When any filmmaker with a well-received first film heads into their next project, the threat of the sophomore slump has to weigh heavily on their heads. Joe Begos' first film, Almost Human, was a lovingly crafted homage to the low-budget films of the 1980's and while The Mind's Eye, his follow-up feature, doesn't step backward, there is no real forward motion either. Instead of the sophomore slump, The Mind's Eye is more of a sophomore stasis, a film that simply repeats the low-fi charms of Begos' debut.
Graham Skipper stars as Zack, a psychokinetic drifter who ends up arrested after an altercation with an aggressive pair of cops. He's released into the custody of Dr. Slovak (John Speredakos), who takes Zack to a secretive facility where he's studying other psychokinetic people - including Rachel (Lauren Ashley Carter), one of Zack's oldest friends. Once Zack realizes the sinister Slovak intends to harvest their powers for his own gain, he and Rachel mount an escape.
The Mind's Eye is every bit as sincere and affectionate an homage as Almost Human was, full of winking moments and a memorable synth-heavy score from Steve Moore. However, where it really shines is in its gushy practical effects, and for a film that ultimately boils down to two guys staring at each other until one of their heads explodes, that's pivotal. Every combusting cranium or splatter of viscera is appropriately disgusting and calibrated for maximum audience satisfaction.
Along with glorious bits of gore, Begos displays some keen visual skill, staging a number of atmospheric moments including a neon-bathed sex scene or a fiery showdown in the snow. Where he falls short is making the film more than the sum of its parts, and while there's something to be said for efficiency, the potential he showed in his first film goes no further here.
While Begos is skilled at evoking a very specific time period in his work, he's not quite able to get his actors on the same wavelength. Graham Skipper is quietly effective as Zack and Lauren Ashley Carter does her best with a thin character in Rachel, but the actors playing the villainous characters make more of an impression.
Noah Segan and Michael A. LoCicero both turn in unnerving, intense performances as Slovak's henchmen, but John Speredakos' work as the nefarious doctor is the film's weakest element.
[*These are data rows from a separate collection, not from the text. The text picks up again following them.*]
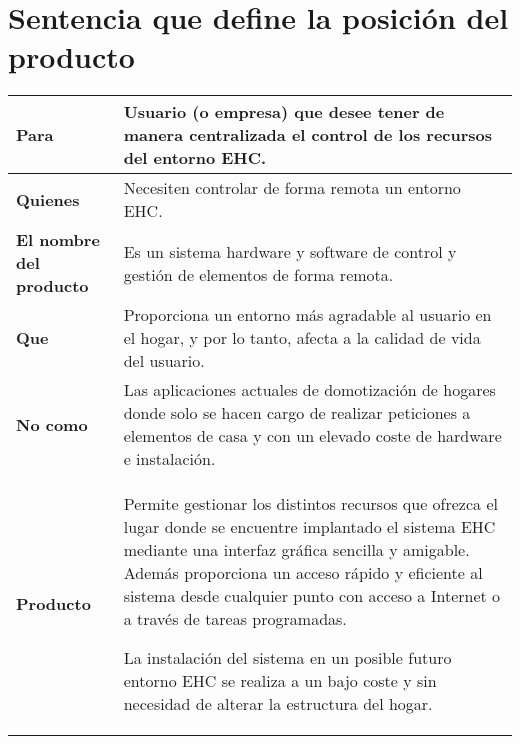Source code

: \section{Sentencia que define la posición del producto}
    \begin{tabular}{|p{6cm}|p{10cm}|}
        \hline \textbf{Para} &  Usuario (o empresa) que desee  tener de manera centralizada el control de los recursos del entorno EHC.\\
        \hline \textbf{Quienes} & Necesiten controlar de forma remota un entorno EHC.\\
        \hline \textbf{El nombre del producto} & Es un sistema hardware y software de control y gestión de elementos de forma remota. \\
        \hline \textbf{Que} & Proporciona un entorno más agradable al usuario en el hogar, y por lo tanto, afecta a la calidad de vida del usuario.\\
        \hline \textbf{No como} & Las aplicaciones actuales de domotización de hogares donde solo se hacen cargo de realizar peticiones a elementos de casa y con un elevado coste de hardware e instalación. \\
        \hline \textbf{Producto} & Permite gestionar los distintos recursos que ofrezca el lugar donde se encuentre implantado el sistema EHC mediante una interfaz gráfica sencilla y amigable. Además proporciona un acceso rápido y eficiente al sistema desde cualquier punto con acceso a Internet o a través de tareas programadas. \par
        La instalación del sistema en un posible futuro entorno EHC se realiza a un bajo coste y sin necesidad de alterar la estructura del hogar. \\
        \hline
    \end{tabular}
The cheesier the scene, the hammier Speredakos plays it, and his over-the-top performance is the only element of The Mind's Eye that feels more like a negative byproduct of the films it's evoking than an homage to them.
Ultimately, The Mind's Eye is exactly what it wants to be: a cheesy homage to the 80's with some glorious gore effects. While it's hard to fault Begos for staying in his comfort zone, his sophomore effort feels stale, and hopefully his next film is able to find a better balance between his undeniable eye for viscerally satisfying moments and his budding directorial voice.